Él – afirma el mismo Apóstol Pedro – «es la piedra, que ha sido desechada por ustedes, los constructores, y que se ha convertido en la piedra angular» (Hch 4,11). Y si la piedra es Cristo, Pedro debe pastorear el rebaño sin ceder nunca a la tentación de ser un caudillo solitario o un jefe puesto por encima de los demás, haciéndose dueño de las personas que le han sido confiadas (cfr 1 Pt 5,3); al contrario, a él se le pide que sirva la fe de los hermanos, caminando junto a ellos: todos, en efecto, somos constituidos «piedras vivas» (1 Pt 2,5), llamados con nuestro Bautismo a construir el edificio de Dios en la comunión fraterna, en la armonía del Espíritu, en la convivencia de las diversidades.

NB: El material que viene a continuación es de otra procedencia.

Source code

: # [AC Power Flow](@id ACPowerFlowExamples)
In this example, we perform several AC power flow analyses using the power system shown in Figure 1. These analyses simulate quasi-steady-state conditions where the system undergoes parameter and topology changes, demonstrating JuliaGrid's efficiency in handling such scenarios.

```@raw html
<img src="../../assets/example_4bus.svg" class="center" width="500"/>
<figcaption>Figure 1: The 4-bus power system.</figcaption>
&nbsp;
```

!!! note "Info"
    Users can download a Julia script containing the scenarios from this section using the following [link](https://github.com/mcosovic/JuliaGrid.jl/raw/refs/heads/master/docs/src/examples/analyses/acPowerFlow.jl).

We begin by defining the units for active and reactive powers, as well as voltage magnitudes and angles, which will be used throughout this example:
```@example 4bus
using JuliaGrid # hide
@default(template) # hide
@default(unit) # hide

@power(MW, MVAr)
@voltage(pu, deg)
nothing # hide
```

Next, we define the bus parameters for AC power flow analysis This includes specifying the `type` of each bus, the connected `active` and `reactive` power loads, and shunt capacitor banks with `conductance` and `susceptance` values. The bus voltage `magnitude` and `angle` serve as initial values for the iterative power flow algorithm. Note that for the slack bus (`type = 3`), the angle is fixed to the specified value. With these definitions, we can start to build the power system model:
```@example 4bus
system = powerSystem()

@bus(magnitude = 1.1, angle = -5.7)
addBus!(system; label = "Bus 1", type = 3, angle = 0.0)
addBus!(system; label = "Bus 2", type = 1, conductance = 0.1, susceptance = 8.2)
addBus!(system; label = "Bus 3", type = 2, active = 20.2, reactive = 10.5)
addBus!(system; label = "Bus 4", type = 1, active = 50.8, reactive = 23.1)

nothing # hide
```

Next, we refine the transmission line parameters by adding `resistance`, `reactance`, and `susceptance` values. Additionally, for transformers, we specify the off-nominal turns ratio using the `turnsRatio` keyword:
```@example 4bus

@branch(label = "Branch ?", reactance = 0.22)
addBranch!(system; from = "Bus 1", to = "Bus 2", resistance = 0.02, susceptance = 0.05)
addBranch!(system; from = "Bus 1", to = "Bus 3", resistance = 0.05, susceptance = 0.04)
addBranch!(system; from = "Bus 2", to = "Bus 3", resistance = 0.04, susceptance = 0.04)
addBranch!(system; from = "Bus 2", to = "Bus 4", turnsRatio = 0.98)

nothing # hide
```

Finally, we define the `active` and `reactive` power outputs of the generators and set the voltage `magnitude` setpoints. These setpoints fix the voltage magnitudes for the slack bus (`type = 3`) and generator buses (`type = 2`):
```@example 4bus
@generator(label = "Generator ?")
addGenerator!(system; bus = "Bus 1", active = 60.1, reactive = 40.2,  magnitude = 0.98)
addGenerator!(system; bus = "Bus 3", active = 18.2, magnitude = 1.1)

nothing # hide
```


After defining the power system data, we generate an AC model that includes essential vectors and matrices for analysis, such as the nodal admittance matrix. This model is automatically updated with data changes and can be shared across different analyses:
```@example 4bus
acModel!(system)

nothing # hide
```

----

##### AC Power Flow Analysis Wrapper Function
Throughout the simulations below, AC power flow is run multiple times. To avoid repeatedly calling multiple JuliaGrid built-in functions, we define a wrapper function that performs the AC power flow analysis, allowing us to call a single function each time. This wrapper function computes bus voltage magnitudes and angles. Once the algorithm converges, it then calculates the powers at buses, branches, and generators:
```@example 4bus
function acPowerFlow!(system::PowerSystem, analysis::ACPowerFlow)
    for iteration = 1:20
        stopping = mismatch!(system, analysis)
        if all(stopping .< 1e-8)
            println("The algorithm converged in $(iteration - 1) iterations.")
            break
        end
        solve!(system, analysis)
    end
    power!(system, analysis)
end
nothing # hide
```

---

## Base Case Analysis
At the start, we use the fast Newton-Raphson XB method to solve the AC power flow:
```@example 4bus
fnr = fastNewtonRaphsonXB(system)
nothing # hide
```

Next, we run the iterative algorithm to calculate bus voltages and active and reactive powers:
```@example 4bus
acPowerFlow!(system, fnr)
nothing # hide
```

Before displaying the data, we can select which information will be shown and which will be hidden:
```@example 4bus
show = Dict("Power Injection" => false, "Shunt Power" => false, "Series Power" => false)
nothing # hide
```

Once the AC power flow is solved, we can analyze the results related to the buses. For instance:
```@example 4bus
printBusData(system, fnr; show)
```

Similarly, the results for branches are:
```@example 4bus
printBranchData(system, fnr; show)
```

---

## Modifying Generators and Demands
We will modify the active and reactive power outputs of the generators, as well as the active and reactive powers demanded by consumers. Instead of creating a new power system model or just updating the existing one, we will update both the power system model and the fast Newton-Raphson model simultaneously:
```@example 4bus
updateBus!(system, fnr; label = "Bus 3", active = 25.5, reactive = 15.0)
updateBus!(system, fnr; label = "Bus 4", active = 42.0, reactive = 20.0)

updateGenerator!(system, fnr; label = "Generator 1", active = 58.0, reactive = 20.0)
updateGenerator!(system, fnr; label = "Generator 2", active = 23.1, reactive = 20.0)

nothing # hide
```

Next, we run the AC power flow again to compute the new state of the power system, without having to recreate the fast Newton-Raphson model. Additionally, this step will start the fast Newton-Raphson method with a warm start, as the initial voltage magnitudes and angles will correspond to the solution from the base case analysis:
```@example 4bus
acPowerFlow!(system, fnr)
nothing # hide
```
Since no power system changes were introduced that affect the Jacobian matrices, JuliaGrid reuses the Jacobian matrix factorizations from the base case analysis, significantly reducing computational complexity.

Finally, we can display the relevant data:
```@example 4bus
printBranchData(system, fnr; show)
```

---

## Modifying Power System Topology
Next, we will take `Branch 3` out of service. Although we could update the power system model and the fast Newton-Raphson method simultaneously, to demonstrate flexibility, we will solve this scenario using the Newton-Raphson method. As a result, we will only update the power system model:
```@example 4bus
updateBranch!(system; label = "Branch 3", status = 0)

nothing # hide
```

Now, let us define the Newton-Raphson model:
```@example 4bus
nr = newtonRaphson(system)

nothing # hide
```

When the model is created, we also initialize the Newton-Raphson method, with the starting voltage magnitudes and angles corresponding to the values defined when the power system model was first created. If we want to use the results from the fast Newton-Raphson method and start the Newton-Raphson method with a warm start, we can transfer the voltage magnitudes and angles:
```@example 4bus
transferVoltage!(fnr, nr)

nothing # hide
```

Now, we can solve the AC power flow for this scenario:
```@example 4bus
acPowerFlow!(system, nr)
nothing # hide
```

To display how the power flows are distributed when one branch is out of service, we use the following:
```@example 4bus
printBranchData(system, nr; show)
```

Como afirma San Agustín: «La Iglesia consta de todos aquellos que están en concordia con los hermanos y que aman al prójimo» (Discurso 359, 9).

Este, hermanos y hermanas, querría que fuera nuestro primer gran deseo: una Iglesia unida, signo de unidad y de comunión, que se convierta en fermento para un mundo reconciliado.

En este tiempo nuestro, vemos aún demasiada discordia, demasiadas heridas causadas por el odio, la violencia, los prejuicios, el miedo al diferente, por un paradigma económico que explota los recursos de la Tierra y margina a los más pobres. Y nosotros queremos ser, dentro de esta masa, un pequeño fermento de unidad, de comunión, de fraternidad. Queremos decirle al mundo, con humildad y con alegría: ¡miren a Cristo! ¡Acérquense a Él! ¡Acoged su Palabra que ilumina y consuela! ¡Escuchad su propuesta de amor para llegar a ser su única familia: en el único Cristo nosotros somos uno. Y este es el camino a seguir juntos, entre nosotros pero también con las Iglesias cristianas hermanas, con aquellos que recorren otros caminos religiosos, con quienes cultivan la inquietud de la búsqueda de Dios, con todas las mujeres y los hombres de buena voluntad, para construir un mundo nuevo en el que reine la paz.

Este es el espíritu misionero que debe animarnos, sin cerrarnos en nuestro pequeño grupo ni sentirnos superiores al mundo; estamos llamados a ofrecer a todos el amor de Dios, para que se realice esa unidad que no anula las diferencias, sino que valora la historia personal de cada uno y la cultura social y religiosa de cada pueblo.

Hermanos, hermanas, ¡esta es la hora del amor! La caridad de Dios que nos hace hermanos entre nosotros es el corazón del Evangelio y, con mi predecesor León XIII, hoy podemos preguntarnos: si este criterio «prevaleciera en el mundo, ¿no cesaría enseguida toda disensión y no volvería quizás la paz?» (Carta enc. Rerum novarum, 21).

Con la luz y la fuerza del Espíritu Santo, construyamos una Iglesia fundada en el amor de Dios y signo de unidad, una Iglesia misionera, que abre los brazos al mundo, que anuncia la Palabra, que se deja inquietar por la historia, y que se convierte en fermento de concordia para la humanidad.

Juntos, como único pueblo, como hermanos todos, caminemos al encuentro de Dios y amémonos unos a otros.